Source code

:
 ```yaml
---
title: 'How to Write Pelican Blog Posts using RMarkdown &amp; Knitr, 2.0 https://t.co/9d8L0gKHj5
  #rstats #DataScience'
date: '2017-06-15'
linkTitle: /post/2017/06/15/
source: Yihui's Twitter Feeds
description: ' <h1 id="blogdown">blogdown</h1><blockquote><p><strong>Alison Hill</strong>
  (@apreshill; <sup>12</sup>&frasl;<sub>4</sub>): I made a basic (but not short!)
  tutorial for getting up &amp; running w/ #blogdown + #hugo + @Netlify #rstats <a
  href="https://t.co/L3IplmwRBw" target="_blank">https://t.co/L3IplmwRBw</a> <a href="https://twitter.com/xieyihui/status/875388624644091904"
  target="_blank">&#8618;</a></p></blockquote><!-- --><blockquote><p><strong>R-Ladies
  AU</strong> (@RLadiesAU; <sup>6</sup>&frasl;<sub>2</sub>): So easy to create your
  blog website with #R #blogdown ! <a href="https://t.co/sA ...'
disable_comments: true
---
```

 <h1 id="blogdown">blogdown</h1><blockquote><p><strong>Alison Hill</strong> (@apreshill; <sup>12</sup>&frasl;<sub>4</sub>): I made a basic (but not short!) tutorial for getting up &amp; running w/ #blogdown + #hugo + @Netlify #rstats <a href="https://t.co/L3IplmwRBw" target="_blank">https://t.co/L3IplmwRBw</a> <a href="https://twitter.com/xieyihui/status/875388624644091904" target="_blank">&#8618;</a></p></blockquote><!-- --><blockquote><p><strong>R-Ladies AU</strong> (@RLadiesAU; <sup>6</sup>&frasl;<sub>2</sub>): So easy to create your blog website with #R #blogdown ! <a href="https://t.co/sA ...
──────────────────────────────
▶ **TASK REQUIREMENTS**
Scan the entries above. Copy each line that has the string "with".

▶ **ANSWER BOX**
  blog website with #R #blogdown ! <a href="https://t.co/sA ...'
 <h1 id="blogdown">blogdown</h1><blockquote><p><strong>Alison Hill</strong> (@apreshill; <sup>12</sup>&frasl;<sub>4</sub>): I made a basic (but not short!) tutorial for getting up &amp; running w/ #blogdown + #hugo + @Netlify #rstats <a href="https://t.co/L3IplmwRBw" target="_blank">https://t.co/L3IplmwRBw</a> <a href="https://twitter.com/xieyihui/status/875388624644091904" target="_blank">&#8618;</a></p></blockquote><!-- --><blockquote><p><strong>R-Ladies AU</strong> (@RLadiesAU; <sup>6</sup>&frasl;<sub>2</sub>): So easy to create your blog website with #R #blogdown ! <a href="https://t.co/sA ...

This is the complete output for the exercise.